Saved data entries
· · ·

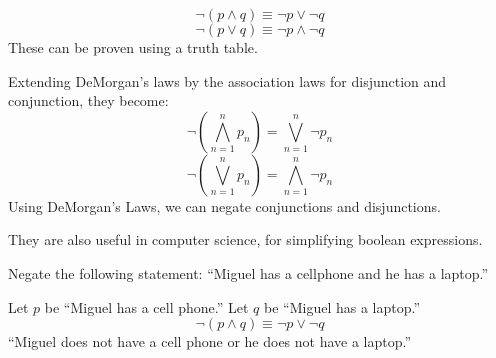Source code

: \begin{equation}
  \neg (p \land q) \equiv \neg p \lor \neg q
\end{equation}
\begin{equation}
  \neg(p \lor q) \equiv \neg p \land \neg q
\end{equation}
These can be proven using a truth table.
\begin{table}[H]
  \centering
  \caption{A proof of DeMorgan's first law.}
\end{table}
\begin{table}[H]
  \centering
  \caption{A proof of DeMorgan's second law.}
\end{table}


Extending DeMorgan's laws by the association laws for disjunction and conjunction, they become:
\begin{equation}
 \neg\left(\bigwedge^n_{n=1} p_n\right)=\bigvee^n_{n=1} \neg p_n
\end{equation}
\begin{equation}
 \neg\left(\bigvee^n_{n=1} p_n\right)=\bigwedge^n_{n=1} \neg p_n
\end{equation}
Using DeMorgan's Laws, we can negate conjunctions and disjunctions.

They are also useful in computer science, for simplifying boolean expressions.

\begin{ex}
  Negate the following statement:
  ``Miguel has a cellphone and he has a laptop.''
  \begin{sol}
    Let \(p\) be ``Miguel has a cell phone.''
    Let \(q\) be ``Miguel has a laptop.''
    \[ \neg(p \land q) \equiv \neg p \lor \neg q \]
    ``Miguel does not have a cell phone or he does not have a laptop.''
  \end{sol}
\end{ex}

· · ·

▸ **Your assignment**:
Please report, as a bare number, how many lines of the data contain the word "left".

▸ **Exercise output**:
2